• [Task item] Restate the entries below exactly. Images are not part of the copy.

───── Source information ─────

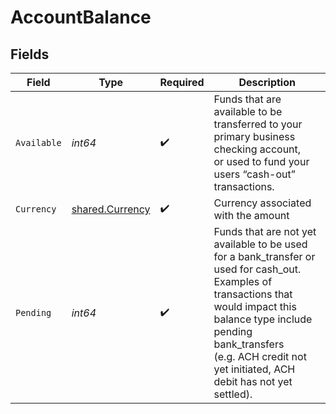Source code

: # AccountBalance


## Fields

| Field                                                                                                                                                                                                                                                     | Type                                                                                                                                                                                                                                                      | Required                                                                                                                                                                                                                                                  | Description                                                                                                                                                                                                                                               |
| --------------------------------------------------------------------------------------------------------------------------------------------------------------------------------------------------------------------------------------------------------- | --------------------------------------------------------------------------------------------------------------------------------------------------------------------------------------------------------------------------------------------------------- | --------------------------------------------------------------------------------------------------------------------------------------------------------------------------------------------------------------------------------------------------------- | --------------------------------------------------------------------------------------------------------------------------------------------------------------------------------------------------------------------------------------------------------- |
| `Available`                                                                                                                                                                                                                                               | *int64*                                                                                                                                                                                                                                                   | :heavy_check_mark:                                                                                                                                                                                                                                        | Funds that are available to be transferred to your primary business checking account,<br/>or used to fund your users “cash-out” transactions.<br/>                                                                                                        |
| `Currency`                                                                                                                                                                                                                                                | [shared.Currency](../../models/shared/currency.md)                                                                                                                                                                                                        | :heavy_check_mark:                                                                                                                                                                                                                                        | Currency associated with the amount                                                                                                                                                                                                                       |
| `Pending`                                                                                                                                                                                                                                                 | *int64*                                                                                                                                                                                                                                                   | :heavy_check_mark:                                                                                                                                                                                                                                        | Funds that are not yet available to be used for a bank_transfer or used for cash_out. <br/>Examples of transactions that would impact this balance type include pending bank_transfers <br/>(e.g. ACH credit not yet initiated, ACH debit has not yet settled). <br/> |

─────

• [Answer for the task]
Source code

: # AccountBalance


## Fields

| Field                                                                                                                                                                                                                                                     | Type                                                                                                                                                                                                                                                      | Required                                                                                                                                                                                                                                                  | Description                                                                                                                                                                                                                                               |
| --------------------------------------------------------------------------------------------------------------------------------------------------------------------------------------------------------------------------------------------------------- | --------------------------------------------------------------------------------------------------------------------------------------------------------------------------------------------------------------------------------------------------------- | --------------------------------------------------------------------------------------------------------------------------------------------------------------------------------------------------------------------------------------------------------- | --------------------------------------------------------------------------------------------------------------------------------------------------------------------------------------------------------------------------------------------------------- |
| `Available`                                                                                                                                                                                                                                               | *int64*                                                                                                                                                                                                                                                   | :heavy_check_mark:                                                                                                                                                                                                                                        | Funds that are available to be transferred to your primary business checking account,<br/>or used to fund your users “cash-out” transactions.<br/>                                                                                                        |
| `Currency`                                                                                                                                                                                                                                                | [shared.Currency](../../models/shared/currency.md)                                                                                                                                                                                                        | :heavy_check_mark:                                                                                                                                                                                                                                        | Currency associated with the amount                                                                                                                                                                                                                       |
| `Pending`                                                                                                                                                                                                                                                 | *int64*                                                                                                                                                                                                                                                   | :heavy_check_mark:                                                                                                                                                                                                                                        | Funds that are not yet available to be used for a bank_transfer or used for cash_out. <br/>Examples of transactions that would impact this balance type include pending bank_transfers <br/>(e.g. ACH credit not yet initiated, ACH debit has not yet settled). <br/> |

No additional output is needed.